Ujian besar bagi pengaruh politik Muslim tahun ini adalah pemilihan presiden. Menurut sebuah artikel Internet berjudul A Portrait of Detroit Mosque, sebuah jajak pendapat menunjukkan, sampai 85 persen Muslim akan menolak Presiden Bush.
Ini adalah perubahan tajam dari pemilihan presiden tahun 2000, di mana sekitar dua pertiga Muslim di Amerika memilih George W. Bush. 40 ribu orang Muslim memberikan suara di Florida untuk pertamakalinya, dan sebagian besar memilih Presiden Bush. Karena hasil di Florida menentukan kemenangan Presiden Bush, dengan selisih suara hanya 500 dari hampir enam juta suara, dapat difahami bahwa masyarakat Muslim Florida merasa telah memegang peran penting bagi terpilihnya George W. Bush.
Semua itu mungkin telah berubah.
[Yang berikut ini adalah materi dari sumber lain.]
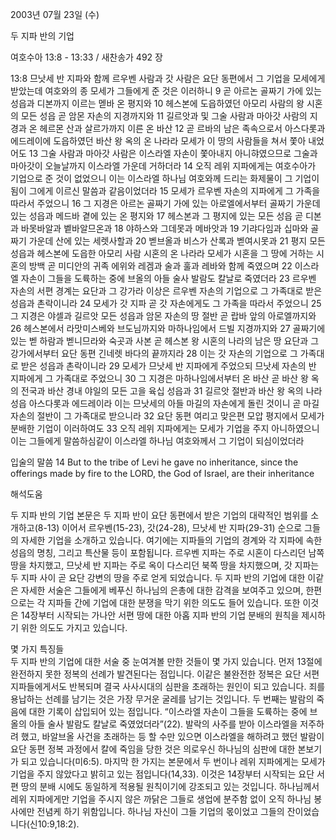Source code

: 2003년 07월 23일 (수)

두 지파 반의 기업



여호수아 13:8 - 13:33 / 새찬송가 492 장


13:8 므낫세 반 지파와 함께 르우벤 사람과 갓 사람은 요단 동편에서 그 기업을 모세에게 받았는데 여호와의 종 모세가 그들에게 준 것은 이러하니 9 곧 아르논 골짜기 가에 있는 성읍과 디본까지 이르는 멛바 온 평지와 10 헤스본에 도읍하였던 아모리 사람의 왕 시혼의 모든 성읍 곧 암몬 자손의 지경까지와 11 길르앗과 및 그술 사람과 마아갓 사람의 지경과 온 헤르몬 산과 살르가까지 이른 온 바산 12 곧 르바의 남은 족속으로서 아스다롯과 에드레이에 도읍하였던 바산 왕 옥의 온 나라라 모세가 이 땅의 사람들을 쳐서 쫓아 내었어도 13 그술 사람과 마아갓 사람은 이스라엘 자손이 쫓아내지 아니햐였으므로 그술과 마아갓이 오늘날까지 이스라엘 가운데 거하더라 14 오직 레위 지파에게는 여호수아가 기업으로 준 것이 없었으니 이는 이스라엘 하나님 여호와께 드리는 화제물이 그 기업이 됨이 그에게 이르신 말씀과 같음이었더라 15 모세가 르우벤 자손의 지파에게 그 가족을 따라서 주었으니 16 그 지경은 아르논 골짜기 가에 있는 아로엘에서부터 골짜기 가운데 있는 성읍과 메드바 곁에 있는 온 평지와 17 헤스본과 그 평지에 있는 모든 성읍 곧 디본과 바못바알과 벹바알므온과 18 야하스와 그데못과 메바앗과 19 기랴다임과 십마와 골짜기 가운데 산에 있는 세렛사할과 20 벧브올과 비스가 산록과 벧여시못과 21 평지 모든 성읍과 헤스본에 도읍한 아모리 사람 시혼의 온 나라라 모세가 시혼을 그 땅에 거하는 시혼의 방백 곧 미디안의 귀족 에위와 레겜과 술과 훌과 레바와 함께 죽였으며 22 이스라엘 자손이 그들을 도륙하는 중에 브올의 아들 술사 발람도 칼날로 죽였더라 23 르우벤 자손의 서편 경계는 요단과 그 강가라 이상은 르우벤 자손의 기업으로 그 가족대로 받은 성읍과 촌락이니라 24 모세가 갓 지파 곧 갓 자손에게도 그 가족을 따라서 주었으니 25 그 지경은 야셀과 길르앗 모든 성읍과 암몬 자손의 땅 절반 곧 랍바 앞의 아로엘까지와 26 헤스본에서 라맛미스베와 브도님까지와 마하나임에서 드빌 지경까지와 27 골짜기에 있는 벧 하람과 벧니므라와 숙곳과 사본 곧 헤스본 왕 시혼의 나라의 남은 땅 요단과 그 강가에서부터 요단 동편 긴네렛 바다의 끝까지라 28 이는 갓 자손의 기업으로 그 가족대로 받은 성읍과 촌락이니라 29 모세가 므낫세 반 지파에게 주었으되 므낫세 자손의 반 지파에게 그 가족대로 주었으니 30 그 지경은 마하나임에서부터 온 바산 곧 바산 왕 옥의 전국과 바산 경내 야일의 모든 고을 육십 성읍과 31 길르앗 절반과 바산 왕 옥의 나라 성읍 아스다롯과 에드레이라 이는 므낫세의 아들 마길의 자손에게 돌린 것이니 곧 마길 자손의 절반이 그 가족대로 받으니라 32 요단 동편 여리고 맞은편 모압 평지에서 모세가 분배한 기업이 이러하여도 33 오직 레위 지파에게는 모세가 기업을 주지 아니하였으니 이는 그들에게 말씀하심같이 이스라엘 하나님 여호와께서 그 기업이 되심이었더라

입술의 말씀
14 But to the tribe of Levi he gave no inheritance, since the offerings made by fire to the LORD, the God of Israel, are their inheritance

해석도움





두 지파 반의 기업
본문은 두 지파 반이 요단 동편에서 받은 기업의 대략적인 범위를 소개하고(8-13) 이어서 르우벤(15-23), 갓(24-28), 므낫세 반 지파(29-31) 순으로 그들의 자세한 기업을 소개하고 있습니다. 여기에는 지파들의 기업의 경계와 각 지파에 속한 성읍의 명칭, 그리고 특산물 등이 포함됩니다. 르우벤 지파는 주로 시혼이 다스리던 남쪽 땅을 차지했고, 므낫세 반 지파는 주로 옥이 다스리던 북쪽 땅을 차지했으며, 갓 지파는 두 지파 사이 곧 요단 강변의 땅을 주로 얻게 되었습니다. 두 지파 반의 기업에 대한 이같은 자세한 서술은 그들에게 베푸신 하나님의 은총에 대한 감격을 보여주고 있으며, 한편으로는 각 지파들 간에 기업에 대한 분쟁을 막기 위한 의도도 들어 있습니다. 또한 이것은 14장부터 시작되는 가나안 서편 땅에 대한 아홉 지파 반의 기업 분배의 원칙을 제시하기 위한 의도도 가지고 있습니다. 

몇 가지 특징들  
두 지파 반의 기업에 대한 서술 중 눈여겨볼 만한 것들이 몇 가지 있습니다. 먼저 13절에 완전하지 못한 정복의 선례가 발견된다는 점입니다. 이같은 불완전한 정복은 요단 서편 지파들에게서도 반복되며 결국 사사시대의 심판을 초래하는 원인이 되고 있습니다. 죄를 용납하는 선례를 남기는 것은 가장 무거운 굴레를 남기는 것입니다. 두 번째는 발람의 죽음에 대한 기록이 삽입되어 있는 점입니다. “이스라엘 자손이 그들을 도륙하는 중에 브올의 아들 술사 발람도 칼날로 죽였었더라”(22). 발락의 사주를 받아 이스라엘을 저주하려 했고, 바알브올 사건을 초래하는 등 할 수만 있으면 이스라엘을 해하려고 했던 발람이 요단 동편 정복 과정에서 칼에 죽임을 당한 것은 의로우신 하나님의 심판에 대한 본보기가 되고 있습니다(미6:5). 마지막 한 가지는 본문에서 두 번이나 레위 지파에게는 모세가 기업을 주지 않았다고 밝히고 있는 점입니다(14,33). 이것은 14장부터 시작되는 요단 서편 땅의 분배 시에도 동일하게 적용될 원칙이기에 강조되고 있는 것입니다. 하나님께서 레위 지파에게만 기업을 주시지 않은 까닭은 그들로 생업에 분주함 없이 오직 하나님 봉사에만 전념케 하기 위함입니다. 하나님 자신이 그들 기업의 몫이었고 그들의 잔이었습니다(신10:9,18:2).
Invasi Bush ke Irak, anggapan masyarakat Muslim bahwa Presiden Bush memihak Israel dalam persengketaan dengan Palestina, dan Undang Undang Patriot yang membuat beberapa orang Muslim ditahan, semua itu menimbulkan citra negatif bagi Presiden Bush di mata Muslim Amerika.
Sekarang ini tidak jelas berapa banyak warga Muslim yang berhak memberikan suara. Ada yang memperkirakan, dari ke-105 juta orang yang berhak memberikan suara di Amerika, tiga juta di antaranya adalah Muslim. Tampaknya, itu bukan jumlah yang besar. Tetapi di negara bagian besar yang belum tentu siapa pemenangnya, George W. Bush atau John Kerry, seperti Michigan dan Florida, suara kaum Muslim dapat menjadi sangat penting.
Masyarakat Muslim Amerika tampaknya bangkit semangatnya. Warga Amerika keturunan Arab, yang merupakan sekitar 30 persen dari seluruh Muslim di Amerika, sekarang terlibat dalam proses politik di hampir semua tingkat. Kata James Zogby, seorang tokoh Arab Amerika, mereka siap memetik hasil jerih payah mengorganisasi diri selama lebih dari 20 tahun.
Seorang warga Amerika keturunan Pakistan mengatakan kepada harian Los Angeles Times belum lama ini, pemilihan presiden tahun ini, yang pertama sejak 11 September 2001, sangat penting bagi Muslim Amerika. Layanan kesehatan, pendidikan, dan keamanan bagi keluarga, katanya, juga penting bagi kehidupan Muslim Amerika.
Tampaknya, masyarakat Muslim Amerika menanggapi masa sulit dengan meningkatkan tekad untuk lebih berpartisipasi dalam politik.